F40 kernel fails to boot due to device-mapper after LUKS2 password

Problem description

The boot process halts on Fedora 40 after the user enters the disk decryption password.

Note: Some details are redacted ([...], [partition device name], etc).

Boot logs

The following is a transcription of logs displayed on-screen during the boot sequence:

Please enter passphrase for disk [...] (luks-[...]):
device-mapper: table: 253:0 crypt: unknown target type
device-mapper: ioctl: error adding target to table
[FAILED] Failed to start systemd-cryptsetup@luks\x[...]
[DEPEND] Dependency failed for cryptsetup.target - Local Encrypted Volumes
[  OK  ] Reached target sysinit.target - System Initialization.
[  OK  ] Reached target basic.target - Basic System.

Affected kernels

The following kernels are affected and will not boot:

  • 6.8.10-300.fc40.x86_64 (fc40)
  • 6.8.11-300.fc40.x86_64 (latest)

The following kernel is not affected:

  • 6.8.10-200.fc39.x86_64 (fc39)

Encrypted partition details

After a boot from the unaffected kernel, the block device (luks-[...]/253:0) mentioned in the above logs was found in the following files and command outputs:

The first encrypted partition matches the block device by UUID. From /etc/crypttab (line #1):

luks-[...] UUID=[...] none discard

A match between the UUID and device numbers.
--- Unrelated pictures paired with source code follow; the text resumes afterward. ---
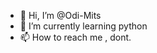 - 👋 Hi, I’m @Odi-Mits
- 🌱 I’m currently learning python 
- 📫 How to reach me , dont.

<!---
Odi-Mits/Odi-Mits is a ✨ special ✨ repository because its `README.md` (this file) appears on your GitHub profile.
You can click the Preview link to take a look at your changes.
--->
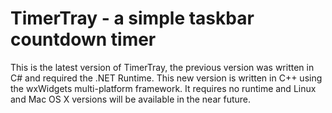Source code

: # TimerTray - a simple taskbar countdown timer

This is the latest version of TimerTray, the previous version was written in C# and required the .NET Runtime. This new version is written in C++ using the wxWidgets multi-platform framework. It requires no runtime and Linux and Mac OS X versions will be available in the near future.


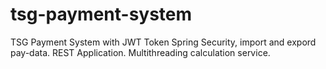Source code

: # tsg-payment-system
TSG Payment System with JWT Token Spring Security, import and expord pay-data. REST Application. Multithreading calculation service.
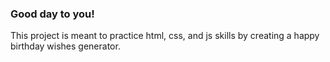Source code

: ### Good day to you!

This project is meant to practice html, css, and js skills by creating a happy birthday wishes generator.

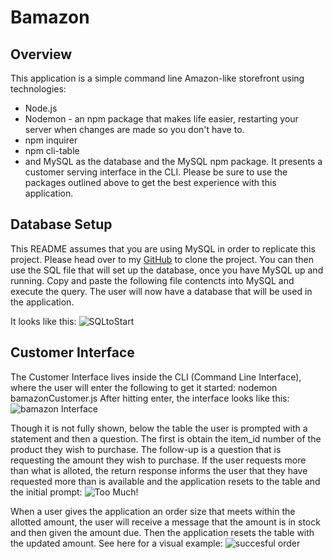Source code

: # Bamazon

## Overview

This application is a simple command line Amazon-like storefront using technologies:
* Node.js
* Nodemon - an npm package that makes life easier, restarting your server when changes are made so you don't have to.
* npm inquirer
* npm cli-table
* and MySQL as the database and the MySQL npm package.
It presents a customer serving interface in the CLI. Please be sure to use the packages outlined above to get the best experience with this application.

## Database Setup

This README assumes that you are using MySQL in order to replicate this project.  Please head over to my [GitHub](https://github.com/Gudbrandr42/bamazon) to clone the project. You can then use the SQL file that will set up the database, once you have MySQL up and running. Copy and paste the following file contencts into MySQL and execute the query.  The user will now have a database that will be used in the application.

It looks like this:
![SQLtoStart](https://github.com/Gudbrandr42/bamazon/blob/master/Images/SQLtoStart.PNG)

## Customer Interface

The Customer Interface lives inside the CLI (Command Line Interface), where the user will enter the following to get it started: nodemon bamazonCustomer.js
After hitting enter, the interface looks like this:
![bamazon Interface](https://github.com/Gudbrandr42/bamazon/blob/master/Images/AtRun.PNG)


Though it is not fully shown, below the table the user is prompted with a statement and then a question.  The first is obtain the item_id number of the product they wish to purchase.  The follow-up is a question that is requesting the amount they wish to purchase. If the user requests more than what is alloted, the return response informs the user that they have requested more than is available and the application resets to the table and the initial prompt:
![Too Much!](https://github.com/Gudbrandr42/bamazon/blob/master/Images/TooMuch.PNG)

When a user gives the application an order size that meets within the allotted amount, the user will receive a message that the amount is in stock and then given the amount due. Then the application resets the table with the updated amount.  See here for a visual example:
![succesful order](https://github.com/Gudbrandr42/bamazon/blob/master/Images/order%20result.PNG)
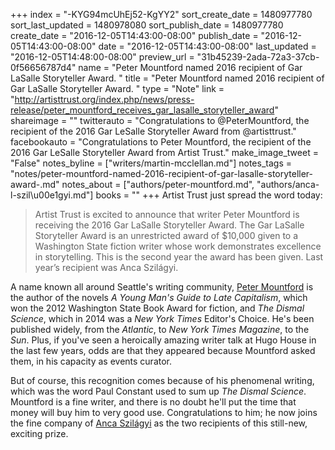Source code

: +++
index = "-KYG94mcUhEj52-KgYY2"
sort_create_date = 1480977780
sort_last_updated = 1480978080
sort_publish_date = 1480977780
create_date = "2016-12-05T14:43:00-08:00"
publish_date = "2016-12-05T14:43:00-08:00"
date = "2016-12-05T14:43:00-08:00"
last_updated = "2016-12-05T14:48:00-08:00"
preview_url = "31b45239-2ada-72a3-37cb-0f56656787d4"
name = "Peter Mountford named 2016 recipient of Gar LaSalle Storyteller Award. "
title = "Peter Mountford named 2016 recipient of Gar LaSalle Storyteller Award. "
type = "Note"
link = "http://artisttrust.org/index.php/news/press-release/peter_mountford_receives_gar_lasalle_storyteller_award"
shareimage = ""
twitterauto = "Congratulations to @PeterMountford, the recipient of the 2016 Gar LeSalle Storyteller Award from @artisttrust."
facebookauto = "Congratulations to Peter Mountford, the recipient of the 2016 Gar LeSalle Storyteller Award from Artist Trust."
make_image_tweet = "False"
notes_byline = ["writers/martin-mcclellan.md"]
notes_tags = "notes/peter-mountford-named-2016-recipient-of-gar-lasalle-storyteller-award-.md"
notes_about = ["authors/peter-mountford.md", "authors/anca-l-szil\u00e1gyi.md"]
books = ""
+++
Artist Trust just spread the word today:

<blockquote>
Artist Trust is excited to announce that writer Peter Mountford is receiving the 2016 Gar LaSalle Storyteller Award. The Gar LaSalle Storyteller Award is an unrestricted award of $10,000 given to a Washington State fiction writer whose work demonstrates excellence in storytelling. This is the second year the award has been given. Last year’s recipient was Anca Szilágyi.
</blockquote>

A name known all around Seattle's writing community, <a href="https://twitter.com/PeterMountford" title="Peter Mountford (@PeterMountford) | Twitter">Peter Mountford</a> is the author of the novels _A Young Man's Guide to Late Capitalism_, which won the 2012 Washington State Book Award for fiction, and _The Dismal Science_, which in 2014 was a _New York Times_ Editor's Choice. He's been published widely, from the _Atlantic_, to _New York Times Magazine_, to the _Sun_. Plus, if you've seen a heroically amazing writer talk at Hugo House in the last few years, odds are that they appeared because Mountford asked them, in his capacity as events curator. 

But of course, this recognition comes because of his phenomenal writing, which was the word Paul Constant used to sum up _The Dismal Science_. Mountford is a fine writer, and there is no doubt he'll put the time that money will buy him to very good use. Congratulations to him; he now joins the fine company of <a href="http://www.seattlereviewofbooks.com/notes/2015/12/08/anca-szil%C3%A1gyi-wins-the-first-gar-lasalle-storyteller-award/" title="The Seattle Review of Books - Anca Szilágyi wins the first Gar LaSalle Storyteller Award">Anca Szilágyi</a> as the two recipients of this still-new, exciting prize. 

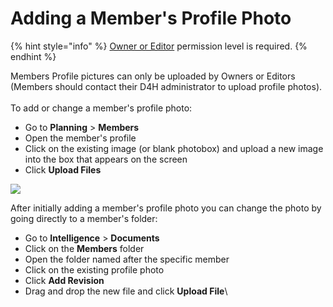 # Adding a Member's Profile Photo

{% hint style="info" %}
[Owner or Editor](../../user-access/permissions/) permission level is required.
{% endhint %}

Members Profile pictures can only be uploaded by Owners or Editors (Members should contact their D4H administrator to upload profile photos).\
\
To add or change a member's profile photo:

* Go to **Planning** > **Members**
* Open the member's profile
* Click on the existing image (or blank photobox) and upload a new image into the box that appears on the screen
* Click **Upload Files**

![](<../../.gitbook/assets/adding a members profile photo.gif>)

After initially adding a member's profile photo you can change the photo by going directly to a member's folder:

* Go to **Intelligence** > **Documents**
* Click on the **Members** folder
* Open the folder named after the specific member
* Click on the existing profile photo
* Click **Add Revision**
* Drag and drop the new file and click **Upload File**\
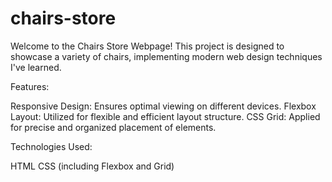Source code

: # chairs-store

Welcome to the Chairs Store Webpage! This project is designed to showcase a variety of chairs, implementing modern web design techniques I've learned.

Features:

Responsive Design: Ensures optimal viewing on different devices.
Flexbox Layout: Utilized for flexible and efficient layout structure.
CSS Grid: Applied for precise and organized placement of elements.

Technologies Used:

HTML
CSS (including Flexbox and Grid)
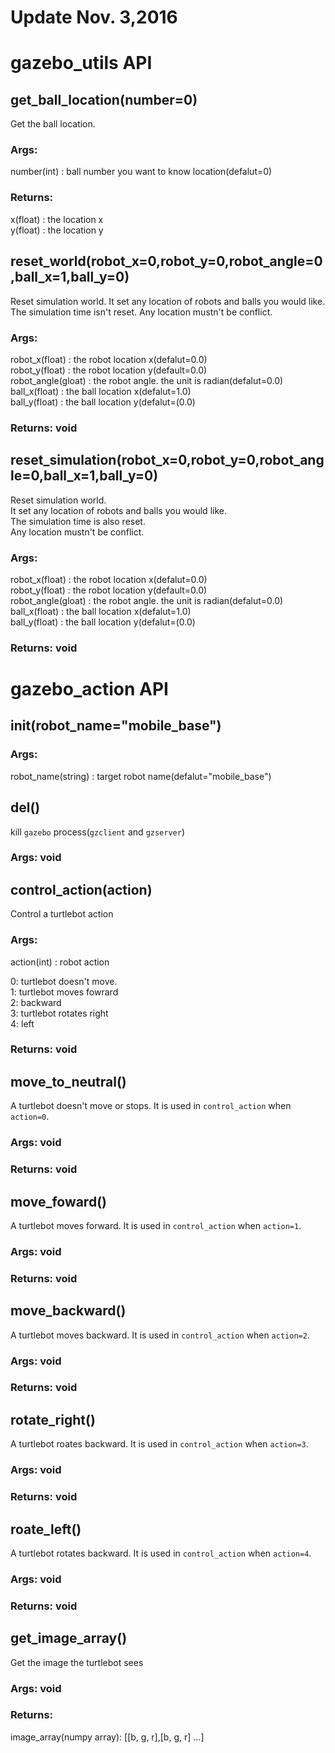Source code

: # Update Nov. 3,2016

# gazebo_utils API

## get_ball_location(number=0)
  
Get the ball location.
  
  
### Args:  
number(int) : ball number you want to know location(defalut=0)
  
  
### Returns:
x(float) : the location x  
y(float) : the location y  


## reset_world(robot_x=0,robot_y=0,robot_angle=0,ball_x=1,ball_y=0)

Reset simulation world.
It set any location of robots and balls you would like.
The simulation time isn't reset.
Any location mustn't be conflict.
  
  
### Args:  
robot_x(float) : the robot location x(defalut=0.0)  
robot_y(float) : the robot location y(default=0.0)  
robot_angle(gloat) : the robot angle. the unit is radian(defalut=0.0)  
ball_x(float) : the ball location x(defalut=1.0)  
ball_y(float) : the ball location y(defalut=(0.0)  
  
  
### Returns: void
  
  
## reset_simulation(robot_x=0,robot_y=0,robot_angle=0,ball_x=1,ball_y=0)
  
Reset simulation world.  
It set any location of robots and balls you would like.  
The simulation time is also reset.  
Any location mustn't be conflict.  
  
  
### Args:  
robot_x(float) : the robot location x(defalut=0.0)  
robot_y(float) : the robot location y(default=0.0)  
robot_angle(gloat) : the robot angle. the unit is radian(defalut=0.0)  
ball_x(float) : the ball location x(defalut=1.0)  
ball_y(float) : the ball location y(defalut=(0.0)  
  
  
### Returns: void


# gazebo_action API

## __init__(robot_name="mobile_base")

### Args:  
robot_name(string) : target robot name(defalut="mobile_base")


## __del__()

kill `gazebo` process(`gzclient` and `gzserver`)

### Args: void


## control_action(action)

Control a turtlebot action

### Args:  
action(int) : robot action  

   0: turtlebot doesn't move.  
   1: turtlebot moves fowrard  
   2:            backward  
   3: turtlebot rotates right  
   4:              left  


### Returns: void  


## move_to_neutral()

A turtlebot doesn't move or stops.
It is used in `control_action` when `action=0`.  

### Args: void

### Returns: void


## move_foward()

A turtlebot moves forward.
It is used in `control_action` when `action=1`.  

### Args: void

### Returns: void


## move_backward()

A turtlebot moves backward.
It is used in `control_action` when `action=2`.

### Args: void

### Returns: void


## rotate_right()

A turtlebot roates backward.
It is used in `control_action` when `action=3`.

### Args: void

### Returns: void


## roate_left()

A turtlebot rotates backward.
It is used in `control_action` when `action=4`.

### Args: void

### Returns: void


## get_image_array()

Get the image the turtlebot sees

### Args: void

### Returns:  
image_array(numpy array): [[b, g, r],[b, g, r] ...]
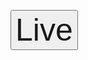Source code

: 
<button class="button button1"><a style="text-decoration: none; font-size:50px;" href="https://thiendvse0252.github.io/" />Live </button>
From lsblk:

├─[partition device name]             259:7    0  [size]  0 part  
│ └─luks-[...]
│                                     253:0    0  [size]  0 crypt /home

Encryption parameters of the block device. From cryptsetup status /dev/mapper/luks-[...]:

/dev/mapper/luks-[...] is active and is in use.
  type:    LUKS2
  cipher:  aes-xts-plain64
  keysize: 512 bits
  key location: keyring
  device:  /dev/[partition device name]
  sector size:  512
  mode:    read/write
  flags:   discards 

Investigating ramdisk contents

The following command output describes the initial ramdisks for the (fc39) and (fc40) kernels. The output was produced using lsinitrd.

This output establishes the presence of modules enabling dm-crypt device-mapper encryption in either ramdisk. Only relevant parts of the command output are included.

The (fc39) kernel

Image: /boot/initramfs-6.8.10-200.fc39.x86_64.img: 56M
Version: dracut-059-16.fc39
Arguments:  -f

dracut modules:
crypt
dm

-rw-r--r--   1 root     root        28444 Nov 16  2023 usr/lib/modules/6.8.10-200.fc39.x86_64/kernel/drivers/md/dm-crypt.ko.xz

The (fc40) kernel

Image: /boot/initramfs-6.8.10-300.fc40.x86_64.img: 48M
Version: dracut-101-1.fc40
Arguments:  -f --kernel-image '/lib/modules/6.8.10-300.fc40.x86_64/vmlinuz' --kver '6.8.10-300.fc40.x86_64'

dracut modules:
crypt
dm

-rw-r--r--   1 root     root        28316 May 16 [time] usr/lib/modules/6.8.10-300.fc40.x86_64/kernel/drivers/md/dm-crypt.ko.xz

Note: The size discrepancy between the (fc39) and (fc40) ramdisks seems to be a result of certain modules being excluded from the (fc40) kernel ramdisk, such as bash, dbus, and network-related kernel modules.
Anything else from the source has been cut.